[Given records — start]

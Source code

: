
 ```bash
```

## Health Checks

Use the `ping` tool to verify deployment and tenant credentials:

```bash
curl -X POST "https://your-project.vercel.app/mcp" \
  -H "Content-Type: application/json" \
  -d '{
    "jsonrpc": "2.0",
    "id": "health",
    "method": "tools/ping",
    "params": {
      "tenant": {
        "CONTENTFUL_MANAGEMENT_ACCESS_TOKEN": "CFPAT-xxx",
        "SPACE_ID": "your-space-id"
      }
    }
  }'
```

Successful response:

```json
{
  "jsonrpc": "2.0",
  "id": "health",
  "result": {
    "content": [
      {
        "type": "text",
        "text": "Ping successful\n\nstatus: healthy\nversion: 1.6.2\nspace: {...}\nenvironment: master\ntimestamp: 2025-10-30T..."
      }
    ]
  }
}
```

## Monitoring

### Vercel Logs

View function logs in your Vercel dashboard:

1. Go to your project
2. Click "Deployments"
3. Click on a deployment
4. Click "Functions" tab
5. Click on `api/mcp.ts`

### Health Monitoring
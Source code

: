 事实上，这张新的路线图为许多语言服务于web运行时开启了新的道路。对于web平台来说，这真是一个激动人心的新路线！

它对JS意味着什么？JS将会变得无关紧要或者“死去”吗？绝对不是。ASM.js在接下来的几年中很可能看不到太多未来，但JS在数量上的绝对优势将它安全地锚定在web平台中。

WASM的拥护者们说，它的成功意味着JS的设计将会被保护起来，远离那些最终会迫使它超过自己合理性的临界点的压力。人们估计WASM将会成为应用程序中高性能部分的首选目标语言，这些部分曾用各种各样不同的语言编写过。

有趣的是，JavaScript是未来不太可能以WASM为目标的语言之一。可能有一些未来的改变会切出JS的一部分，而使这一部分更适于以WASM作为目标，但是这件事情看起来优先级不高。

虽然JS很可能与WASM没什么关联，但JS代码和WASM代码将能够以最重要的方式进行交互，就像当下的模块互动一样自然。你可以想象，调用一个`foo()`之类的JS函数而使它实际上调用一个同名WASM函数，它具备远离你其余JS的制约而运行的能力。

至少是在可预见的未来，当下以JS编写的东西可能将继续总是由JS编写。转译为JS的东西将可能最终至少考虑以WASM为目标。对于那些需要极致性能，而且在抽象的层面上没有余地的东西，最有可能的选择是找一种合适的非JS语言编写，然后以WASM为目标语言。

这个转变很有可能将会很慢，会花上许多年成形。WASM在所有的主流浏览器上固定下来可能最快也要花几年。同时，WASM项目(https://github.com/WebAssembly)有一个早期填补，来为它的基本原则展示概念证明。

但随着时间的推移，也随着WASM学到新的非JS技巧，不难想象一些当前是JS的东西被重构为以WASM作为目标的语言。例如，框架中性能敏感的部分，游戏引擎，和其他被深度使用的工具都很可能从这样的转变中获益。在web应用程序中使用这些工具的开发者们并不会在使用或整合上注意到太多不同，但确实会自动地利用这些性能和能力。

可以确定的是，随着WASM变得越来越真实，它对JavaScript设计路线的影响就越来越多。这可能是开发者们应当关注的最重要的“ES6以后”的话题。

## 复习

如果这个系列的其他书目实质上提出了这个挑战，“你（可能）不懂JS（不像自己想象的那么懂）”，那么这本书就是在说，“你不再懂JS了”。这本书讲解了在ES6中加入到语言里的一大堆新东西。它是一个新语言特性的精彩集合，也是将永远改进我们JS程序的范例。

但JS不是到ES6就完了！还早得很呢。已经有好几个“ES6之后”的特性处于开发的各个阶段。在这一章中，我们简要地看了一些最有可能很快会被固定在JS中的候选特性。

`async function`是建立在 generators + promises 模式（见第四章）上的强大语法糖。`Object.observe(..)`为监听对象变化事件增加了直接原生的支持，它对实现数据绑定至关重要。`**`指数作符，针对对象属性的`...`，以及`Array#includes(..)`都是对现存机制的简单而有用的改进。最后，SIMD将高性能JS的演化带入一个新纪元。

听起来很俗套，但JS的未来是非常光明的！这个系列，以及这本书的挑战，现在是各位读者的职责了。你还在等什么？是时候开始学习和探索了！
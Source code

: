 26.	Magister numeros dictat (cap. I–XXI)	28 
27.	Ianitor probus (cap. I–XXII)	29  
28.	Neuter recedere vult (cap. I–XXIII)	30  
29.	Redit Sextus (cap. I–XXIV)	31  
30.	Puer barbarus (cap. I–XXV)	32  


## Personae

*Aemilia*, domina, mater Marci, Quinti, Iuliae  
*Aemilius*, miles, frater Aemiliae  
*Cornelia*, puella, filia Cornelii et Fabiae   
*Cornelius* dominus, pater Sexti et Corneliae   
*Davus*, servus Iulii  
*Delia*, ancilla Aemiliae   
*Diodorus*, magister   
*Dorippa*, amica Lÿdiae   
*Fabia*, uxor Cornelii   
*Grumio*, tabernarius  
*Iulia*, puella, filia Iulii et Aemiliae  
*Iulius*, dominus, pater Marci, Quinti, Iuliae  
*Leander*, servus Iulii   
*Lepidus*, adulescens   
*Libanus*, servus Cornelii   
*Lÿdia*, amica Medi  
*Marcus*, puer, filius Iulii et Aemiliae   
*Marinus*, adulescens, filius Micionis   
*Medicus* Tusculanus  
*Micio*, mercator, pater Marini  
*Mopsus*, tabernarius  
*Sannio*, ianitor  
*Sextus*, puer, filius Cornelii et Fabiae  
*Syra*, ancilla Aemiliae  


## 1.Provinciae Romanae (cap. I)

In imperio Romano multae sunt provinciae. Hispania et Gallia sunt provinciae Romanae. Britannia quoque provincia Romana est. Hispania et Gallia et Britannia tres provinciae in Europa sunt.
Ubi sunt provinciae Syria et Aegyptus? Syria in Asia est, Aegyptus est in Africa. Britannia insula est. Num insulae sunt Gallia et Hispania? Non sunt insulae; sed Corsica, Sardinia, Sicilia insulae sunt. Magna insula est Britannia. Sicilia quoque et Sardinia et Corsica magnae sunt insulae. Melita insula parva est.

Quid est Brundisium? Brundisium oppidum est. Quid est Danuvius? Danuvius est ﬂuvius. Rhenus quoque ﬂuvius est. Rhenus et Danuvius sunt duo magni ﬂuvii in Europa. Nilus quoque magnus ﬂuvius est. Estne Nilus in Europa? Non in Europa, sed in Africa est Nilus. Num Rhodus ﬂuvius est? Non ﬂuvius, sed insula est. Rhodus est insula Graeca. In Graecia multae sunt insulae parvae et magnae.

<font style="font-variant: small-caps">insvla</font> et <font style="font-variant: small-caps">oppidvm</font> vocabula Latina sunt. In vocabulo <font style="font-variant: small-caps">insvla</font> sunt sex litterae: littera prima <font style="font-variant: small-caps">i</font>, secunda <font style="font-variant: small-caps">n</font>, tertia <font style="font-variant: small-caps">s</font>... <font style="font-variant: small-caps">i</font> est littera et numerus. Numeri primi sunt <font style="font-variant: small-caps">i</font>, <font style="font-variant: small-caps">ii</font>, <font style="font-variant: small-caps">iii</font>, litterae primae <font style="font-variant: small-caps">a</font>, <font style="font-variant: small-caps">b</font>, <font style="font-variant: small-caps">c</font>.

[Given records — finish]

### Description of the task:
Give all of the entries again, exactly.

### Response to the exercise:
Source code

:
 ```bash
```

## Health Checks

Use the `ping` tool to verify deployment and tenant credentials:

```bash
curl -X POST "https://your-project.vercel.app/mcp" \
  -H "Content-Type: application/json" \
  -d '{
    "jsonrpc": "2.0",
    "id": "health",
    "method": "tools/ping",
    "params": {
      "tenant": {
        "CONTENTFUL_MANAGEMENT_ACCESS_TOKEN": "CFPAT-xxx",
        "SPACE_ID": "your-space-id"
      }
    }
  }'
```

Successful response:

```json
{
  "jsonrpc": "2.0",
  "id": "health",
  "result": {
    "content": [
      {
        "type": "text",
        "text": "Ping successful\n\nstatus: healthy\nversion: 1.6.2\nspace: {...}\nenvironment: master\ntimestamp: 2025-10-30T..."
      }
    ]
  }
}
```

## Monitoring

### Vercel Logs

View function logs in your Vercel dashboard:

1. Go to your project
2. Click "Deployments"
3. Click on a deployment
4. Click "Functions" tab
5. Click on `api/mcp.ts`

### Health Monitoring
Source code

: 事实上，这张新的路线图为许多语言服务于web运行时开启了新的道路。对于web平台来说，这真是一个激动人心的新路线！

它对JS意味着什么？JS将会变得无关紧要或者“死去”吗？绝对不是。ASM.js在接下来的几年中很可能看不到太多未来，但JS在数量上的绝对优势将它安全地锚定在web平台中。

WASM的拥护者们说，它的成功意味着JS的设计将会被保护起来，远离那些最终会迫使它超过自己合理性的临界点的压力。人们估计WASM将会成为应用程序中高性能部分的首选目标语言，这些部分曾用各种各样不同的语言编写过。

有趣的是，JavaScript是未来不太可能以WASM为目标的语言之一。可能有一些未来的改变会切出JS的一部分，而使这一部分更适于以WASM作为目标，但是这件事情看起来优先级不高。

虽然JS很可能与WASM没什么关联，但JS代码和WASM代码将能够以最重要的方式进行交互，就像当下的模块互动一样自然。你可以想象，调用一个`foo()`之类的JS函数而使它实际上调用一个同名WASM函数，它具备远离你其余JS的制约而运行的能力。

至少是在可预见的未来，当下以JS编写的东西可能将继续总是由JS编写。转译为JS的东西将可能最终至少考虑以WASM为目标。对于那些需要极致性能，而且在抽象的层面上没有余地的东西，最有可能的选择是找一种合适的非JS语言编写，然后以WASM为目标语言。

这个转变很有可能将会很慢，会花上许多年成形。WASM在所有的主流浏览器上固定下来可能最快也要花几年。同时，WASM项目(https://github.com/WebAssembly)有一个早期填补，来为它的基本原则展示概念证明。

但随着时间的推移，也随着WASM学到新的非JS技巧，不难想象一些当前是JS的东西被重构为以WASM作为目标的语言。例如，框架中性能敏感的部分，游戏引擎，和其他被深度使用的工具都很可能从这样的转变中获益。在web应用程序中使用这些工具的开发者们并不会在使用或整合上注意到太多不同，但确实会自动地利用这些性能和能力。

可以确定的是，随着WASM变得越来越真实，它对JavaScript设计路线的影响就越来越多。这可能是开发者们应当关注的最重要的“ES6以后”的话题。

## 复习

如果这个系列的其他书目实质上提出了这个挑战，“你（可能）不懂JS（不像自己想象的那么懂）”，那么这本书就是在说，“你不再懂JS了”。这本书讲解了在ES6中加入到语言里的一大堆新东西。它是一个新语言特性的精彩集合，也是将永远改进我们JS程序的范例。

但JS不是到ES6就完了！还早得很呢。已经有好几个“ES6之后”的特性处于开发的各个阶段。在这一章中，我们简要地看了一些最有可能很快会被固定在JS中的候选特性。

`async function`是建立在 generators + promises 模式（见第四章）上的强大语法糖。`Object.observe(..)`为监听对象变化事件增加了直接原生的支持，它对实现数据绑定至关重要。`**`指数作符，针对对象属性的`...`，以及`Array#includes(..)`都是对现存机制的简单而有用的改进。最后，SIMD将高性能JS的演化带入一个新纪元。

听起来很俗套，但JS的未来是非常光明的！这个系列，以及这本书的挑战，现在是各位读者的职责了。你还在等什么？是时候开始学习和探索了！
Source code

: 26.	Magister numeros dictat (cap. I–XXI)	28 
27.	Ianitor probus (cap. I–XXII)	29  
28.	Neuter recedere vult (cap. I–XXIII)	30  
29.	Redit Sextus (cap. I–XXIV)	31  
30.	Puer barbarus (cap. I–XXV)	32  


## Personae

*Aemilia*, domina, mater Marci, Quinti, Iuliae  
*Aemilius*, miles, frater Aemiliae  
*Cornelia*, puella, filia Cornelii et Fabiae   
*Cornelius* dominus, pater Sexti et Corneliae   
*Davus*, servus Iulii  
*Delia*, ancilla Aemiliae   
*Diodorus*, magister   
*Dorippa*, amica Lÿdiae   
*Fabia*, uxor Cornelii   
*Grumio*, tabernarius  
*Iulia*, puella, filia Iulii et Aemiliae  
*Iulius*, dominus, pater Marci, Quinti, Iuliae  
*Leander*, servus Iulii   
*Lepidus*, adulescens   
*Libanus*, servus Cornelii   
*Lÿdia*, amica Medi  
*Marcus*, puer, filius Iulii et Aemiliae   
*Marinus*, adulescens, filius Micionis   
*Medicus* Tusculanus  
*Micio*, mercator, pater Marini  
*Mopsus*, tabernarius  
*Sannio*, ianitor  
*Sextus*, puer, filius Cornelii et Fabiae  
*Syra*, ancilla Aemiliae  


## 1.Provinciae Romanae (cap. I)

In imperio Romano multae sunt provinciae. Hispania et Gallia sunt provinciae Romanae. Britannia quoque provincia Romana est. Hispania et Gallia et Britannia tres provinciae in Europa sunt.
Ubi sunt provinciae Syria et Aegyptus? Syria in Asia est, Aegyptus est in Africa. Britannia insula est. Num insulae sunt Gallia et Hispania? Non sunt insulae; sed Corsica, Sardinia, Sicilia insulae sunt. Magna insula est Britannia. Sicilia quoque et Sardinia et Corsica magnae sunt insulae. Melita insula parva est.

Quid est Brundisium? Brundisium oppidum est. Quid est Danuvius? Danuvius est ﬂuvius. Rhenus quoque ﬂuvius est. Rhenus et Danuvius sunt duo magni ﬂuvii in Europa. Nilus quoque magnus ﬂuvius est. Estne Nilus in Europa? Non in Europa, sed in Africa est Nilus. Num Rhodus ﬂuvius est? Non ﬂuvius, sed insula est. Rhodus est insula Graeca. In Graecia multae sunt insulae parvae et magnae.

<font style="font-variant: small-caps">insvla</font> et <font style="font-variant: small-caps">oppidvm</font> vocabula Latina sunt. In vocabulo <font style="font-variant: small-caps">insvla</font> sunt sex litterae: littera prima <font style="font-variant: small-caps">i</font>, secunda <font style="font-variant: small-caps">n</font>, tertia <font style="font-variant: small-caps">s</font>... <font style="font-variant: small-caps">i</font> est littera et numerus. Numeri primi sunt <font style="font-variant: small-caps">i</font>, <font style="font-variant: small-caps">ii</font>, <font style="font-variant: small-caps">iii</font>, litterae primae <font style="font-variant: small-caps">a</font>, <font style="font-variant: small-caps">b</font>, <font style="font-variant: small-caps">c</font>.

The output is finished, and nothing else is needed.